Re: [PATCH v2] x86, msr: Document AMD "tweak MSRs", use MSR_FnnH_NAME scheme for them
From: Borislav Petkov
Date: Tue Apr 25 2017 - 12:07:18 EST
On Tue, Apr 25, 2017 at 05:27:04PM +0200, Denys Vlasenko wrote:
> MSRs in 0xC001102x range (and a few close to this range)
> allow to modify some internal actions of the pipeline.
>
> (There is one non-debug MSR in this range, introduced in Fam15h:
> MSR 0xC0011027 Address Mask For DR0 Breakpoints, aka DR0_ADDR_MASK).
>
> Sometimes these MSRs are used to fix erratas.
>
> Let's have a comment about that.
>
> Lat's use the following naming scheme for all of them: MSR_FnnH_REGNAME
> This introduces some redundant names, but documents CPU family where
> we are reasonably sure a particular register exists, and avoids the need
> to explain why the same register is either "Combined Unit Cfg"
> or "Bus Unit Cfg" - obviously, because the name depends on the CPU family.
>
> Renaming:
> MSR_AMD64_DC_CFG -> MSR_F10H_DC_CFG
> MSR_AMD64_BU_CFG2 -> MSR_F10H_BU_CFG2
> MSR_AMD64_LS_CFG -> MSR_F16H_LS_CFG
> MSR_AMD64_DE_CFG -> MSR_F12H_DE_CFG (and moving to msr-index.h)
>
> Here is a little compilation from about a dozen documents.
>
> C001_1000:
> 15h Errata 608 "P-state Limit Changes May Not Generate Interrupts"
> - worked around by setting bit 16.
> 15h Errata 671 "Debug Breakpoint on Misaligned Store May Cause System Hang"
> - worked around by setting bit 17 to 0.
> - AMD is really reluctant to this workaround, must be painful
> 15h Errata 727 "Processor Core May Hang During CC6 Resume"
> - worked around by setting bit 15.
> - HW fixed in models 10h?
>
> C001_1020:
> K8 Errata 106
> "Potential Deadlock with Tightly Coupled Semaphores in an MP System"

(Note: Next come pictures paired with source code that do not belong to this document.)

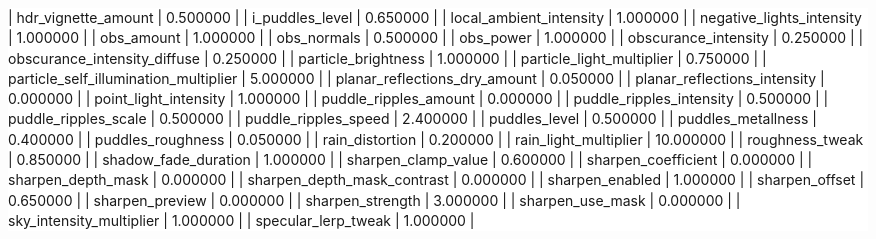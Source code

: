 | hdr\_vignette\_amount                    | 0.500000      |
| i\_puddles\_level                        | 0.650000      |
| local\_ambient\_intensity                | 1.000000      |
| negative\_lights\_intensity              | 1.000000      |
| obs\_amount                              | 1.000000      |
| obs\_normals                             | 0.500000      |
| obs\_power                               | 1.000000      |
| obscurance\_intensity                    | 0.250000      |
| obscurance\_intensity\_diffuse           | 0.250000      |
| particle\_brightness                     | 1.000000      |
| particle\_light\_multiplier              | 0.750000      |
| particle\_self\_illumination\_multiplier | 5.000000      |
| planar\_reflections\_dry\_amount         | 0.050000      |
| planar\_reflections\_intensity           | 0.000000      |
| point\_light\_intensity                  | 1.000000      |
| puddle\_ripples\_amount                  | 0.000000      |
| puddle\_ripples\_intensity               | 0.500000      |
| puddle\_ripples\_scale                   | 0.500000      |
| puddle\_ripples\_speed                   | 2.400000      |
| puddles\_level                           | 0.500000      |
| puddles\_metallness                      | 0.400000      |
| puddles\_roughness                       | 0.050000      |
| rain\_distortion                         | 0.200000      |
| rain\_light\_multiplier                  | 10.000000     |
| roughness\_tweak                         | 0.850000      |
| shadow\_fade\_duration                   | 1.000000      |
| sharpen\_clamp\_value                    | 0.600000      |
| sharpen\_coefficient                     | 0.000000      |
| sharpen\_depth\_mask                     | 0.000000      |
| sharpen\_depth\_mask\_contrast           | 0.000000      |
| sharpen\_enabled                         | 1.000000      |
| sharpen\_offset                          | 0.650000      |
| sharpen\_preview                         | 0.000000      |
| sharpen\_strength                        | 3.000000      |
| sharpen\_use\_mask                       | 0.000000      |
| sky\_intensity\_multiplier               | 1.000000      |
| specular\_lerp\_tweak                    | 1.000000      |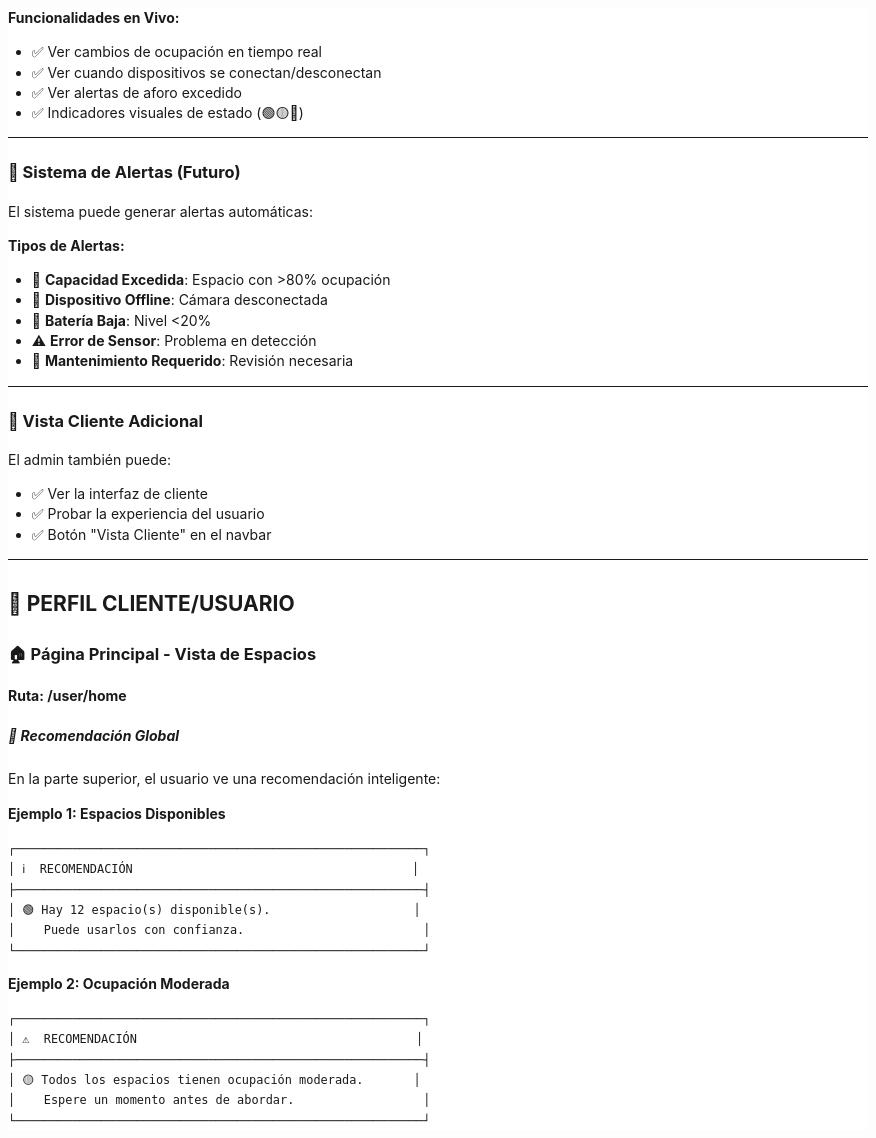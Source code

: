 **Funcionalidades en Vivo:**
- ✅ Ver cambios de ocupación en tiempo real
- ✅ Ver cuando dispositivos se conectan/desconectan
- ✅ Ver alertas de aforo excedido
- ✅ Indicadores visuales de estado (🟢🟡🔴)

---

### 🚨 Sistema de Alertas (Futuro)

El sistema puede generar alertas automáticas:

**Tipos de Alertas:**
- 🔴 **Capacidad Excedida**: Espacio con >80% ocupación
- 📱 **Dispositivo Offline**: Cámara desconectada
- 🔋 **Batería Baja**: Nivel <20%
- ⚠️ **Error de Sensor**: Problema en detección
- 🔧 **Mantenimiento Requerido**: Revisión necesaria

---

### 📱 Vista Cliente Adicional

El admin también puede:
- ✅ Ver la interfaz de cliente
- ✅ Probar la experiencia del usuario
- ✅ Botón "Vista Cliente" en el navbar

---

## 👤 PERFIL CLIENTE/USUARIO

### 🏠 Página Principal - Vista de Espacios

#### **Ruta: /user/home**

##### 🎯 Recomendación Global

En la parte superior, el usuario ve una recomendación inteligente:

**Ejemplo 1: Espacios Disponibles**
```
┌─────────────────────────────────────────────────────────┐
│ ℹ️  RECOMENDACIÓN                                       │
├─────────────────────────────────────────────────────────┤
│ 🟢 Hay 12 espacio(s) disponible(s).                    │
│    Puede usarlos con confianza.                         │
└─────────────────────────────────────────────────────────┘
```

**Ejemplo 2: Ocupación Moderada**
```
┌─────────────────────────────────────────────────────────┐
│ ⚠️  RECOMENDACIÓN                                       │
├─────────────────────────────────────────────────────────┤
│ 🟡 Todos los espacios tienen ocupación moderada.       │
│    Espere un momento antes de abordar.                  │
└─────────────────────────────────────────────────────────┘
```
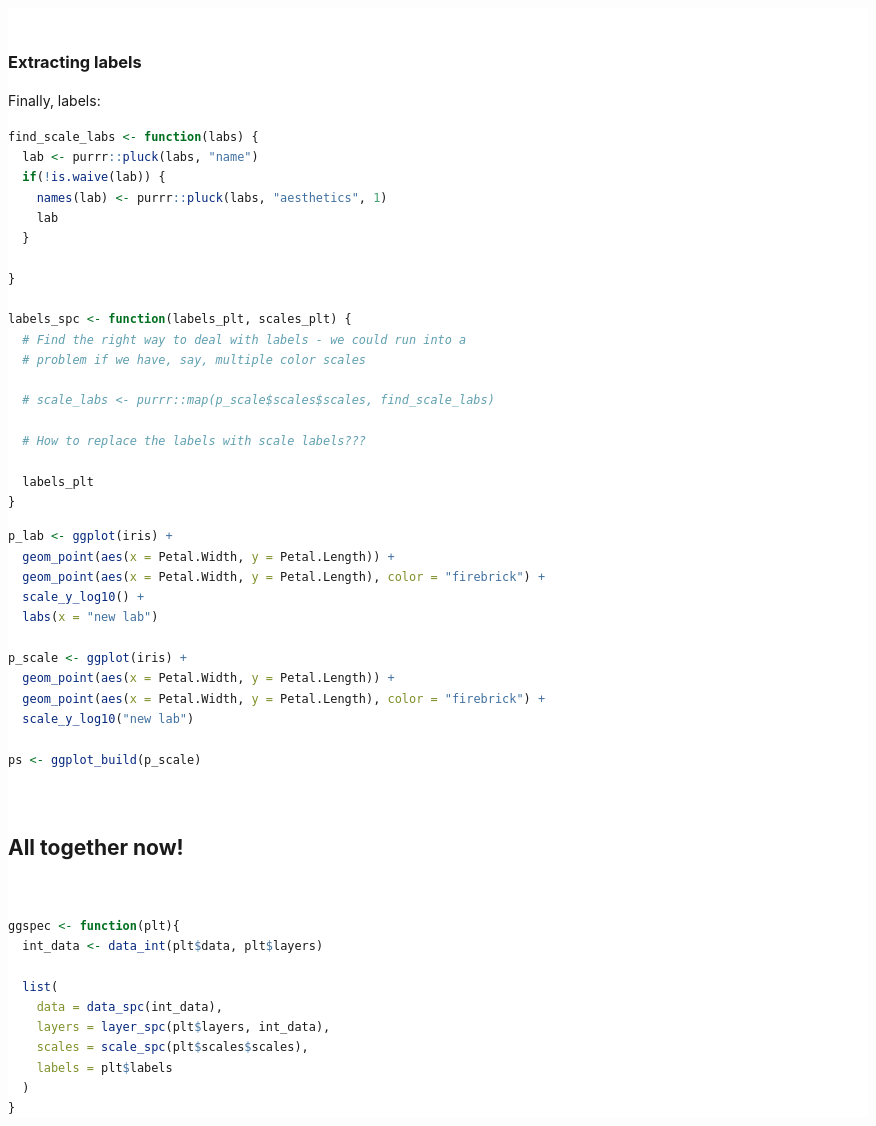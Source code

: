 <br/>

### Extracting labels

Finally, labels:

``` r
find_scale_labs <- function(labs) {
  lab <- purrr::pluck(labs, "name")
  if(!is.waive(lab)) {
    names(lab) <- purrr::pluck(labs, "aesthetics", 1)
    lab
  }
  
}

labels_spc <- function(labels_plt, scales_plt) {
  # Find the right way to deal with labels - we could run into a
  # problem if we have, say, multiple color scales
  
  # scale_labs <- purrr::map(p_scale$scales$scales, find_scale_labs)
  
  # How to replace the labels with scale labels???
  
  labels_plt
}
```

``` r
p_lab <- ggplot(iris) + 
  geom_point(aes(x = Petal.Width, y = Petal.Length)) + 
  geom_point(aes(x = Petal.Width, y = Petal.Length), color = "firebrick") +
  scale_y_log10() +
  labs(x = "new lab")

p_scale <- ggplot(iris) + 
  geom_point(aes(x = Petal.Width, y = Petal.Length)) + 
  geom_point(aes(x = Petal.Width, y = Petal.Length), color = "firebrick") +
  scale_y_log10("new lab") 

ps <- ggplot_build(p_scale)
```

<br/>

## All together now\!

<br/>

``` r
ggspec <- function(plt){
  int_data <- data_int(plt$data, plt$layers)
  
  list(
    data = data_spc(int_data),
    layers = layer_spc(plt$layers, int_data),
    scales = scale_spc(plt$scales$scales),
    labels = plt$labels
  )
}
```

> - worked around by setting bit 25.
> 10h,12h Errata 670
> "Segment Load May Cause System Hang or Fault After State Change"
> - worked around by setting bit 8.
> - this bit has something to do with handling of LOCK prefix.
> 14h Errata 530
> "Potential Violation of Read Ordering Rules Between Semaphore Operation
> and Subsequent Load Operations"
> - worked around by setting bit 36.
> 14h Errata 551
> "Processor May Not Forward Data From Store to a Page Crossing
> Read-Modify-Write Operation"
> - worked around by setting bit 25.
> 14h Errata 560
> "Processor May Incorrectly Forward Data with Non-cacheable Floating-Point
> 128-bit SSE Operation"
> - worked around by setting bit 18.
> 16h Errata 793
> "Specific Combination of Writes to Write Combined Memory Types and Locked
> Instructions May Cause Core Hang"
> - worked around by setting bit 15.
>
> C001_1021:
> K8 Errata 94
> "Sequential Prefetch Feature May Cause Incorrect Processor Operation"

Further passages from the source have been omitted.